Фрейю так и подмывало рассказать о дневнике. Она представляла, как они с Питером могли бы работать бок о бок, документируя жизнь художника и строя хронологию его карьеры, если бы это было возможно. Ей уже удалось выяснить несколько фактов, о которых Питеру захотелось бы узнать, например, что молодой женщиной, жившей со Свеном Нильсеном в рыбацком поселке, была не Северина Риис, как он предполагал, а американка Грейс ван Дорен. Но как же можно было нарушить данное Софии обещание?
— Не думаю, что многое могу сделать, — пробормотала она наконец.
Застегнув портфель, Питер кивнул. Казалось, он понял: Фрейя только что объявила о своей преданности Софии, а не ему. Когда он заговорил, это был решительный тон побежденного спортсмена, поздравляющего соперника-победителя.
— В любом случае рад, что тебе лучше. А сейчас извини, но я немного спешу.
Фрейя отступила, пропуская его, и в объемистом дождевике, с портфелем и зонтом в руках он пересек прихожую. Локтем придерживая входную дверь открытой, Питер выставил зонт наружу и с шумом его раскрыл. Опустив голову и прикрываясь зонтом как щитом, он двинулся на улицу, где покрытые листьями ветви клонились под натиском дождя и ветра.

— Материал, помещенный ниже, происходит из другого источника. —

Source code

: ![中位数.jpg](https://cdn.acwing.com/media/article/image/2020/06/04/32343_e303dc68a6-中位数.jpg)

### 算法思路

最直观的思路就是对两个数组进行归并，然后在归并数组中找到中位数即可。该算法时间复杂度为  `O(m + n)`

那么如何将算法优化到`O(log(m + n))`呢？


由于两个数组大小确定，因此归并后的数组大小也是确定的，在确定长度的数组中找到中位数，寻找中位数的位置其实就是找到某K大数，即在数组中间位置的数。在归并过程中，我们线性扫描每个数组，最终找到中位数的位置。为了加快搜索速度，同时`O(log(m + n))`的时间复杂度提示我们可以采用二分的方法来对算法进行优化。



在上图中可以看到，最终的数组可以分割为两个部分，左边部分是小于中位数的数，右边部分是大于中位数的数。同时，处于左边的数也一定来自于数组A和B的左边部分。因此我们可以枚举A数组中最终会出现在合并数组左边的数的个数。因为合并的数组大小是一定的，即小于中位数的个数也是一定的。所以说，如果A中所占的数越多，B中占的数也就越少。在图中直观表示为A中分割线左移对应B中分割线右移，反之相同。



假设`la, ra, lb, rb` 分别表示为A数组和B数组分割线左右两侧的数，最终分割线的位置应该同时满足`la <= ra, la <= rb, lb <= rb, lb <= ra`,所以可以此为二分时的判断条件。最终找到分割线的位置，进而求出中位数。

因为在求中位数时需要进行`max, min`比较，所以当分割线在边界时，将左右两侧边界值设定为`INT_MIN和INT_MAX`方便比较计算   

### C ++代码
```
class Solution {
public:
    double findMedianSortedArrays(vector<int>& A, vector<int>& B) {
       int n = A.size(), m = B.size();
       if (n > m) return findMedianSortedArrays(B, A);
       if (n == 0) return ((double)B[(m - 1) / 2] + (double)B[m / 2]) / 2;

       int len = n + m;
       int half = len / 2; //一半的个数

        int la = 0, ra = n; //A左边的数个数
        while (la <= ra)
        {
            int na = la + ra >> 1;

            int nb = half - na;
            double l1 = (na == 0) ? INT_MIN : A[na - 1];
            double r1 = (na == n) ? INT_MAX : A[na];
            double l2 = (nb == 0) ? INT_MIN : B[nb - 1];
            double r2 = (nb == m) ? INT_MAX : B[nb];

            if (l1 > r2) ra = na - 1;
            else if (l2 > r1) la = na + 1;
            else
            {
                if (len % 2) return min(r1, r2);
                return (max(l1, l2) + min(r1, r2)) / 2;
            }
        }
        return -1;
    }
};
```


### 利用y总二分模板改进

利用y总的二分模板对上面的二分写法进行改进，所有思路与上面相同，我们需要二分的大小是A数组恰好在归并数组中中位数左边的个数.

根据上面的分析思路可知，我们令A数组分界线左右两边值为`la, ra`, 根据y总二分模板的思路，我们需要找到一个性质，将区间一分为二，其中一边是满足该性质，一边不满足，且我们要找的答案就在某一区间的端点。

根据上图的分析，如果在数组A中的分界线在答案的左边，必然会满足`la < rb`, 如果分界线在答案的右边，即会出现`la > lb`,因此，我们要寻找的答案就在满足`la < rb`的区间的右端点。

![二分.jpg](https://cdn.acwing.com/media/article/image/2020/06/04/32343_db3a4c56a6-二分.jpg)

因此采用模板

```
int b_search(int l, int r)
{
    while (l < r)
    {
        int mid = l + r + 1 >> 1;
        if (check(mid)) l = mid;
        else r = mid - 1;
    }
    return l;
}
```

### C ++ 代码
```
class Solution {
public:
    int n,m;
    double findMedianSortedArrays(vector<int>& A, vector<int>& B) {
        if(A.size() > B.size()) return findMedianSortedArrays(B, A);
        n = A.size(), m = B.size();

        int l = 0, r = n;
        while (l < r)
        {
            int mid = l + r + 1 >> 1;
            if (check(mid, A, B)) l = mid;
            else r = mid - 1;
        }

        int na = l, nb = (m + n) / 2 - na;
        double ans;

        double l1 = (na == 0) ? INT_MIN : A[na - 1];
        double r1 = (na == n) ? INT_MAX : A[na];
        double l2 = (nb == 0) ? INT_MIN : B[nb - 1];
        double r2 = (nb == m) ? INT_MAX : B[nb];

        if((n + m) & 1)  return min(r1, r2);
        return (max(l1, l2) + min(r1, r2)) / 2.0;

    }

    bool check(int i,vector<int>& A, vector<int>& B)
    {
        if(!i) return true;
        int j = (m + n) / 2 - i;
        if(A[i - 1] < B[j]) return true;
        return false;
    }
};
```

Из-под лестницы донесся звук, похожий на приглушенный крик.
— София? — позвала Фрейя и поспешила вниз, к кухне.
Когда она спустилась, София, если вскрикнула она — а больше в доме никого не было, — выглядела, как обычно, невозмутимой. Она убирала с обеденного стола третий набор столового серебра и третью тарелку, два других прибора пребывали на своих местах.
Питер собирался остаться? Между ними состоялся какой-то разговор? Фрейя вдруг подумала о том, с какой поспешностью он ушел. Тем временем София, повернувшись к ней спиной, продолжала методично раскладывать лишние льняные салфетки и столовые приборы по ящикам серванта. Медлительность ее телодвижений говорила сама за себя. Внезапно с горьким чувством Фрейя осознала, что хозяйка дома иногда забывается и по-прежнему машинально накрывает на стол и для своего мужа.
— Ну, что думаешь? — спросила София и сделала попытку улыбнуться, когда Фрейя вошла в кухню, чтобы предложить свою помощь. — Согласись, у нее был драматический темперамент — у Северины?